Items from a data source:
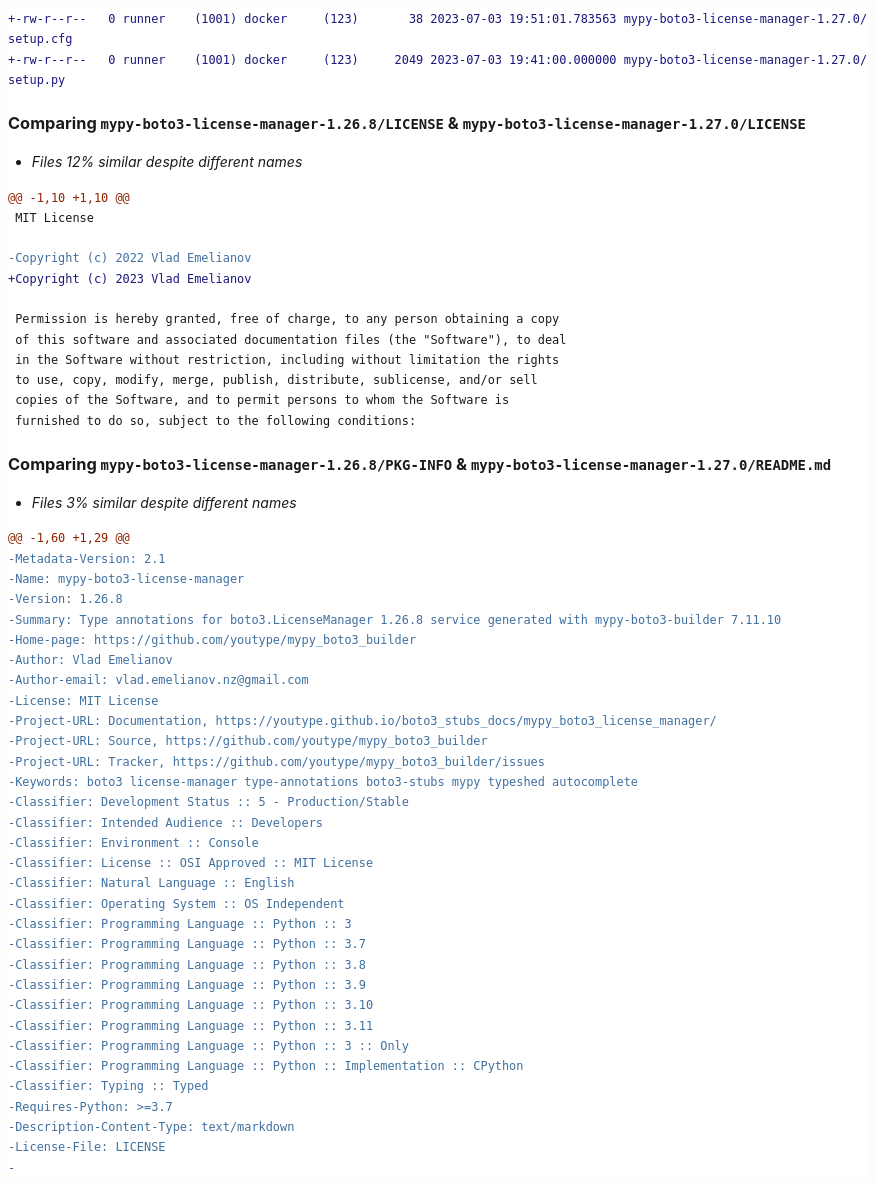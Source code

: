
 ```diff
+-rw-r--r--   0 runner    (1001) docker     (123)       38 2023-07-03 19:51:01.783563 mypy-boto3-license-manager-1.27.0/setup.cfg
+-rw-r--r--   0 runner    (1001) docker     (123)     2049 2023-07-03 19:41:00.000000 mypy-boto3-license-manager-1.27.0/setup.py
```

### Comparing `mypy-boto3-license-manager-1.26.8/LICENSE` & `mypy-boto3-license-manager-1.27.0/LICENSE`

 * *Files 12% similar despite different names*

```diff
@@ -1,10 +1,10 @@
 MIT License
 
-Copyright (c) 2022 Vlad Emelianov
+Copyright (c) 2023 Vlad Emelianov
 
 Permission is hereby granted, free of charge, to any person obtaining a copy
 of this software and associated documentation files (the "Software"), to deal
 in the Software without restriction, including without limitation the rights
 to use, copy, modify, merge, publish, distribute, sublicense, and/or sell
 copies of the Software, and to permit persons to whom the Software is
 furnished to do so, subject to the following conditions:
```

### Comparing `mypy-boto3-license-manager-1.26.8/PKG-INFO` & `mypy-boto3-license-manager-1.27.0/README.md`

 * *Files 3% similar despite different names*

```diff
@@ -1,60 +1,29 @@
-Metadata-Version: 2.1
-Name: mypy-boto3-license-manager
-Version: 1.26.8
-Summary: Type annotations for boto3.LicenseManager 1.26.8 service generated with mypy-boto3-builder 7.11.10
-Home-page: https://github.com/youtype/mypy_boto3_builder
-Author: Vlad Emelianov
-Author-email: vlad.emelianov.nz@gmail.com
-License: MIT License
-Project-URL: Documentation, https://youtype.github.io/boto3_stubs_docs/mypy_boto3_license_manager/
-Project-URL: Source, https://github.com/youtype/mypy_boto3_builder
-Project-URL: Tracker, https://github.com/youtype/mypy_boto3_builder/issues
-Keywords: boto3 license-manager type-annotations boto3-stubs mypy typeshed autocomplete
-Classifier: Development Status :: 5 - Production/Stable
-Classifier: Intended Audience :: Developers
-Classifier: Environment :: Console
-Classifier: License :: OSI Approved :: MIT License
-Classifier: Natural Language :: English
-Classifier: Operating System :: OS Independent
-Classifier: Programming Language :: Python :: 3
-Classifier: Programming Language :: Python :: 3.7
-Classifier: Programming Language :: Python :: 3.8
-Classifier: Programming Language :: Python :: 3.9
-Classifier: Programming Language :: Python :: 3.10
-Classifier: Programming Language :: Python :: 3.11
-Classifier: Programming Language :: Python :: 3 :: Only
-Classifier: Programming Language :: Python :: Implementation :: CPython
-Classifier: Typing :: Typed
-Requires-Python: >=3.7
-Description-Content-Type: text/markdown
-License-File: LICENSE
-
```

*Task goal*:
Output the records above exactly as written, but leave out the pictures.

*Problem solution*:
Source code

:
 ```diff
+-rw-r--r--   0 runner    (1001) docker     (123)       38 2023-07-03 19:51:01.783563 mypy-boto3-license-manager-1.27.0/setup.cfg
+-rw-r--r--   0 runner    (1001) docker     (123)     2049 2023-07-03 19:41:00.000000 mypy-boto3-license-manager-1.27.0/setup.py
```

### Comparing `mypy-boto3-license-manager-1.26.8/LICENSE` & `mypy-boto3-license-manager-1.27.0/LICENSE`

 * *Files 12% similar despite different names*

```diff
@@ -1,10 +1,10 @@
 MIT License
 
-Copyright (c) 2022 Vlad Emelianov
+Copyright (c) 2023 Vlad Emelianov
 
 Permission is hereby granted, free of charge, to any person obtaining a copy
 of this software and associated documentation files (the "Software"), to deal
 in the Software without restriction, including without limitation the rights
 to use, copy, modify, merge, publish, distribute, sublicense, and/or sell
 copies of the Software, and to permit persons to whom the Software is
 furnished to do so, subject to the following conditions:
```

### Comparing `mypy-boto3-license-manager-1.26.8/PKG-INFO` & `mypy-boto3-license-manager-1.27.0/README.md`

 * *Files 3% similar despite different names*

```diff
@@ -1,60 +1,29 @@
-Metadata-Version: 2.1
-Name: mypy-boto3-license-manager
-Version: 1.26.8
-Summary: Type annotations for boto3.LicenseManager 1.26.8 service generated with mypy-boto3-builder 7.11.10
-Home-page: https://github.com/youtype/mypy_boto3_builder
-Author: Vlad Emelianov
-Author-email: vlad.emelianov.nz@gmail.com
-License: MIT License
-Project-URL: Documentation, https://youtype.github.io/boto3_stubs_docs/mypy_boto3_license_manager/
-Project-URL: Source, https://github.com/youtype/mypy_boto3_builder
-Project-URL: Tracker, https://github.com/youtype/mypy_boto3_builder/issues
-Keywords: boto3 license-manager type-annotations boto3-stubs mypy typeshed autocomplete
-Classifier: Development Status :: 5 - Production/Stable
-Classifier: Intended Audience :: Developers
-Classifier: Environment :: Console
-Classifier: License :: OSI Approved :: MIT License
-Classifier: Natural Language :: English
-Classifier: Operating System :: OS Independent
-Classifier: Programming Language :: Python :: 3
-Classifier: Programming Language :: Python :: 3.7
-Classifier: Programming Language :: Python :: 3.8
-Classifier: Programming Language :: Python :: 3.9
-Classifier: Programming Language :: Python :: 3.10
-Classifier: Programming Language :: Python :: 3.11
-Classifier: Programming Language :: Python :: 3 :: Only
-Classifier: Programming Language :: Python :: Implementation :: CPython
-Classifier: Typing :: Typed
-Requires-Python: >=3.7
-Description-Content-Type: text/markdown
-License-File: LICENSE
-
```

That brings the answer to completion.